Faze Miyake: Ilja Karilampi
When I interviewed Ilja Karilampi in the spring of 2014, he drew an analogy between being an artist and working as a detective inspector. Both being professions on the fringe of society, they work meticulously to solve things, more often than not using unorthodox methods. They have irregular working hours, always being on duty. They see patterns that no one else can see. They never give up. Seeing his new work, these similarities begin to dawn upon me.
In Faze Miyake, symbols and references taken from society and popular culture are interweaved with transient expressions of identity and selfhood. Brand logos and stylized icons are combined with personal quotes and images on large boards of plexiglas or aluminium, not unlike the collages of suspects and clues seen in detective TV-series. And not unlike the series’ designated star, Ilja Karilampi takes the spectator through a maelstrom of traces and signs, where every element suggests a deeper underlying story and a new dimension of truth.
In the case of Faze Miyake, Karilampi gives way to a myriad of voices and characters, all filtered through his strikingly simple visual language. One of them is the exhibition’s eponym, Faze Miyake, a British-Pakistani DJ and producer, who in his weekly Rinse.fm radio shows bring out the latest and most progressive tracks from the underground music scene. With music being one of Karilampi’s main sources of inspiration, Faze Miyake becomes a symbol for the new and unconventional, what the artist himself would describe as next level. Disguised behind a fictitious moniker, Faze Miyake also serves to illustrate the mystifying of pop culture and their public personas, a recurrent theme in Karilampi’s practice.
Another character included in the exhibition is Swedish artist and director Axel Petersén, whose upcoming thriller Under the Pyramid inspired several of the exhibition’s most recent works, made as possible set design for the movie. A third voice is Nhu Duong’s, fashion designer and friend of Karilampi’s, whose name figures in one of the plexiglas pieces, superimposed on a stylized fence patterns next to a trefoil knot symbol and an excerpt in Arabic.
Together, the various characters create an erratic narrative, unfolding in three parts. The first one, presented in the front room of the gallery, contains large-scale boards of laser cut plexiglas mounted in sculptural aluminium frames, while the second one comprises similar works in engraved aluminium. To get to the final part of the exhibition, one has to go through a balcony door and step into a UV-lit backroom, where a couple of brightly coloured wall-pieces are accompanied by soundtrack.

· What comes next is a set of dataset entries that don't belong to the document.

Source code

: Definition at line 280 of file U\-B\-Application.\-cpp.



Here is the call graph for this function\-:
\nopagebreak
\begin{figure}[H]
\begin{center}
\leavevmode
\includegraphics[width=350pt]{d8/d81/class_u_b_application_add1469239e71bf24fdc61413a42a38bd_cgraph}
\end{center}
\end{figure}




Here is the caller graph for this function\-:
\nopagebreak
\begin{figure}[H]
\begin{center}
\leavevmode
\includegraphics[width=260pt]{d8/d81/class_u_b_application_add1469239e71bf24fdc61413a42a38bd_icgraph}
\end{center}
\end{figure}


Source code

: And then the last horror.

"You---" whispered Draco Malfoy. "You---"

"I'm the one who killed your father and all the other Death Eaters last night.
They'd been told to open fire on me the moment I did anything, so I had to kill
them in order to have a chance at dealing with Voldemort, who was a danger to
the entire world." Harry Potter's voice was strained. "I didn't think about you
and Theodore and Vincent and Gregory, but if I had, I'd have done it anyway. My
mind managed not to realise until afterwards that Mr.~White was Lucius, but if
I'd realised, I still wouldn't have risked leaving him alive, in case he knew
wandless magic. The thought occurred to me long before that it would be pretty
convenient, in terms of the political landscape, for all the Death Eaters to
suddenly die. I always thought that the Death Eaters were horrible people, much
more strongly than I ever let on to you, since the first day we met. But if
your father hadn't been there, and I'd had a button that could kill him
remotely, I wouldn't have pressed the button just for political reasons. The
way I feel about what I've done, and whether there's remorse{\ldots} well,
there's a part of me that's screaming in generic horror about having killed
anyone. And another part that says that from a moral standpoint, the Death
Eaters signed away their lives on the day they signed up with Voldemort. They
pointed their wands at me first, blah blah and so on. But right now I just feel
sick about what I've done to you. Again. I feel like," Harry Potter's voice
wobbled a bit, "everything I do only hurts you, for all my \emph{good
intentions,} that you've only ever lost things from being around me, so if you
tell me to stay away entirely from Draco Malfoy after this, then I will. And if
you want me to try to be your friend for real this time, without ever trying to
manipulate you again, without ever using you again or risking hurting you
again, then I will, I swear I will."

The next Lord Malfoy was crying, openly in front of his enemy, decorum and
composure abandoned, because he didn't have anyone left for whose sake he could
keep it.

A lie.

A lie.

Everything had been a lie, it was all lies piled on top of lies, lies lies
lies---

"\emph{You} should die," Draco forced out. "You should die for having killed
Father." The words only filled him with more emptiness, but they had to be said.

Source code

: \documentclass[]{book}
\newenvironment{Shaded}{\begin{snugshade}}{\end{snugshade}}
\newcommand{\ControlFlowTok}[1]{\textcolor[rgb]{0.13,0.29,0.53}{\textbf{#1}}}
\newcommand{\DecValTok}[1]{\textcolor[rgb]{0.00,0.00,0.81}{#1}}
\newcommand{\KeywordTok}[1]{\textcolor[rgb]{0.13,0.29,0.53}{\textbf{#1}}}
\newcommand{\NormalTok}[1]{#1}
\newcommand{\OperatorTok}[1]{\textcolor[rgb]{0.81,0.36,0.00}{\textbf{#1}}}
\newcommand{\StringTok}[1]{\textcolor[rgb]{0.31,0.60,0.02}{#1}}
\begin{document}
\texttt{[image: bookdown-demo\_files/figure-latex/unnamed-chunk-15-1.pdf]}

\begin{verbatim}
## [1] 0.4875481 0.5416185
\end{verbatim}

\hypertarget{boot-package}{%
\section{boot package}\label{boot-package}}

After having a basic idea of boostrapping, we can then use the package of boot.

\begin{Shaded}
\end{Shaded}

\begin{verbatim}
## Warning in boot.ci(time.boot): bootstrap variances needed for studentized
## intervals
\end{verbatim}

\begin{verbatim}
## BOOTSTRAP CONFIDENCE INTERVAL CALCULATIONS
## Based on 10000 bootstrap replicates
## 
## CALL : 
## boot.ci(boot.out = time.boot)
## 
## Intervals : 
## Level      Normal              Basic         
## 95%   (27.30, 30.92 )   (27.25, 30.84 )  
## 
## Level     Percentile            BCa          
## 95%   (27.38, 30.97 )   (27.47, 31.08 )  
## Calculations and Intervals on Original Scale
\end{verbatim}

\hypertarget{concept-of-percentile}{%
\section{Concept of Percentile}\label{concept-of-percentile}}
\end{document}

The most extensive exhibition of Karilampi’s work to be shown in Sweden, Faze Miyake is a meandering exposé of the artist’s multilayered universe, a fragmentary story told through a number or characters and scenes, symbols and signs. Moving between the representational and the self-reflective, the exhibition is a meditation on the times we live in as much as a self-portrait, a cold case with no solution in sight.